George Melloan, a former Wall Street Journal staffer, made a useful point in his editorial which appeared in Tuesday's edition.
Entitled Basel's Capital Illusion, Melloan notes that, while more capital certainly won't be a bad thing for US and other large banks, nobody should infer that the new capital requirements will prevent any further financial sector problems.
That's because, as Melloan points out, the US financial meltdown was caused by government policies aimed at "affordable housing" beginning twenty years ago.
Though many in the federal government are loathe to acknowledge this fact, the private sector banks only followed the lead of Fannie Mae, Freddie Mac and numerous CRA threats in lending to questionable borrowers. Mortgage banks such as Countrywide, too, only followed in the wake of the GSEs' securitization of low-quality mortgages.

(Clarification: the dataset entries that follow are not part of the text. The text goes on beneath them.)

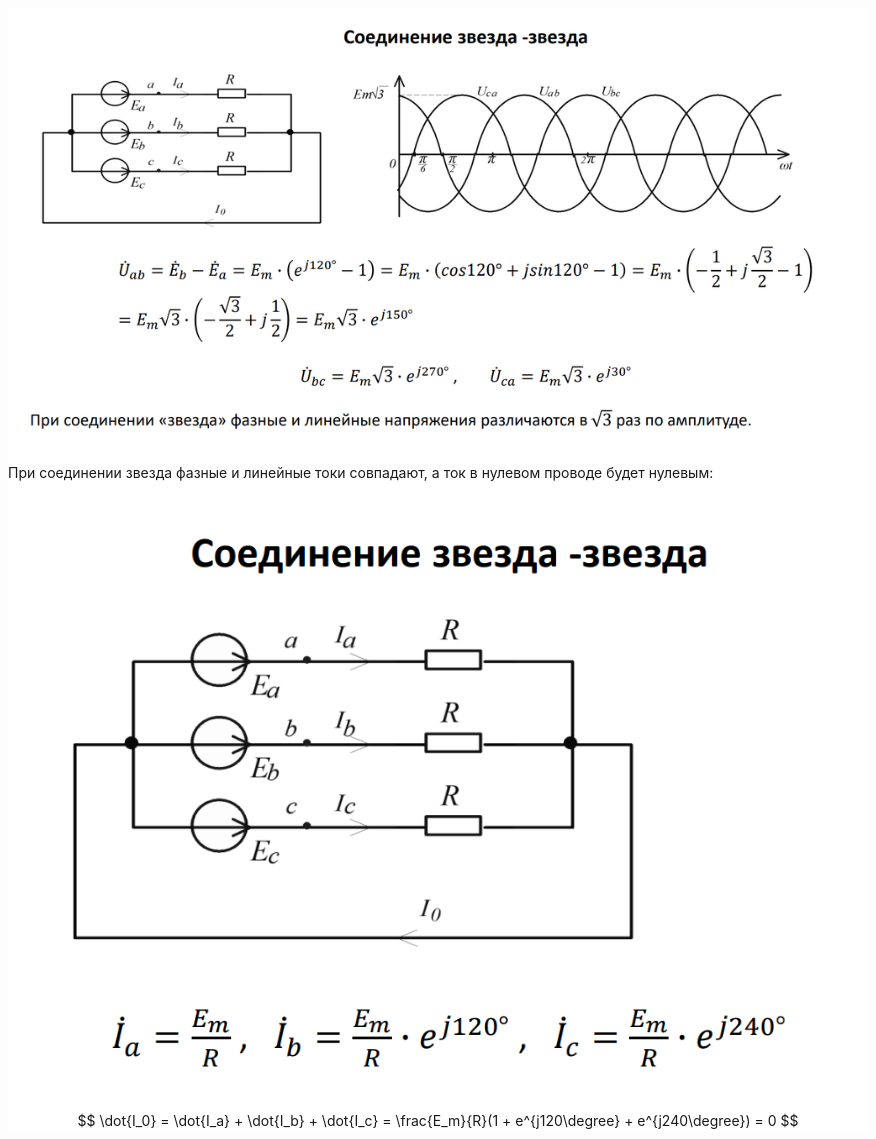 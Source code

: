 ![](./materials/lectures/24-02-16%20-%20star.png)

При соединении звезда фазные и линейные токи совпадают, а ток в нулевом проводе будет нулевым:
![](./materials/lectures/24-02-16%20-%20star2.png)
$$
\dot{I_0} = \dot{I_a} + \dot{I_b} + \dot{I_c} = \frac{E_m}{R}(1 + e^{j120\degree} + e^{j240\degree}) = 0
$$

Melloan reminds us that none other than Bill Clinton waived the Basel requirements for Freddie and Fannie because they were engaged in implementing federal policies to encourage more people with lower incomes to become homeowners. He writes,
"This was a laudable goal that ultimately wrecked the housing and banking industries."
Between Alan Greenspan's Fed reducing interest rates to absurdly low levels, and holding them there, while the GSEs revved up the private financial sector's institutions to originate mortgages, upstream them to Fannie and Freddie, then distribute them as private-labeled MBSs, large volumes of toxic, low-quality mortgages came to pollute global investment markets.
New Basel accords won't prevent any of that sort of governmental policy mistakes from tanking our financial sector in the future.